*** Opening of Records supplied ***

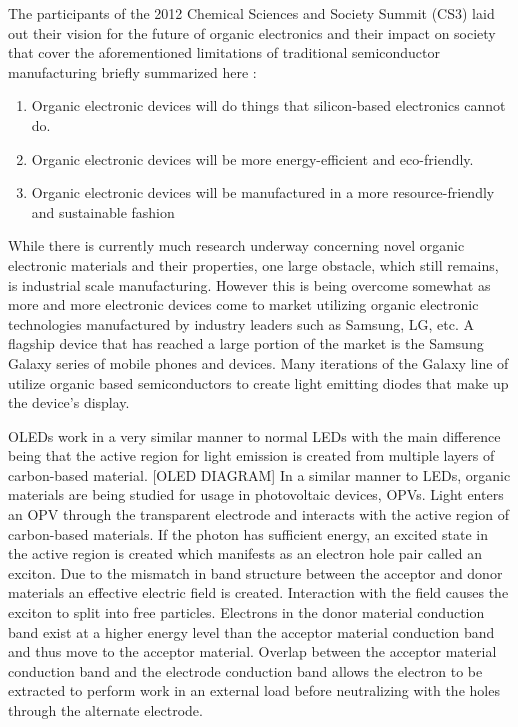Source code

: The participants of the 2012 Chemical Sciences and Society Summit (CS3) laid out their vision for the future of organic electronics and their impact on society that cover the aforementioned limitations of traditional semiconductor manufacturing briefly summarized here \cite{CS3}:
\begin{enumerate}
\item
Organic electronic devices will do things that silicon-based electronics cannot do.

\item
Organic electronic devices will be more energy-efficient and eco-friendly.

\item
Organic electronic devices will be manufactured in a more resource-friendly and sustainable fashion
\end{enumerate}

While there is currently much research underway concerning novel organic electronic materials and their properties, one large obstacle, which still remains, is industrial scale manufacturing. However this is being overcome somewhat as more and more electronic devices come to market utilizing organic electronic technologies manufactured by industry leaders such as Samsung, LG, etc. A flagship device that has reached a large portion of the market is the Samsung Galaxy series of mobile phones and devices. Many iterations of the Galaxy line of utilize organic based semiconductors to create light emitting diodes that make up the device's display. 

OLEDs work in a very similar manner to normal LEDs with the main difference being that the active region for light emission is created from multiple layers of carbon-based material. [OLED DIAGRAM] In a similar manner to LEDs, organic materials are being studied for usage in photovoltaic devices, OPVs. Light enters an OPV through the transparent electrode and interacts with the active region of carbon-based materials. If the photon has sufficient energy, an excited state in the active region is created which manifests as an electron hole pair called an exciton. Due to the mismatch in band structure between the acceptor and donor materials an effective electric field is created. Interaction with the field causes the exciton to split into free particles. Electrons in the donor material conduction band exist at a higher energy level than the acceptor material conduction band and thus move to the acceptor material. Overlap between the acceptor material conduction band and the electrode conduction band allows the electron to be extracted to perform work in an external load before neutralizing with the holes through the alternate electrode.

*** Close of Records supplied ***

## How to complete this task
Find the string "manufactured" in the data. Report each line it appears in.

## Your solution
Organic electronic devices will be manufactured in a more resource-friendly and sustainable fashion
While there is currently much research underway concerning novel organic electronic materials and their properties, one large obstacle, which still remains, is industrial scale manufacturing. However this is being overcome somewhat as more and more electronic devices come to market utilizing organic electronic technologies manufactured by industry leaders such as Samsung, LG, etc. A flagship device that has reached a large portion of the market is the Samsung Galaxy series of mobile phones and devices. Many iterations of the Galaxy line of utilize organic based semiconductors to create light emitting diodes that make up the device's display. 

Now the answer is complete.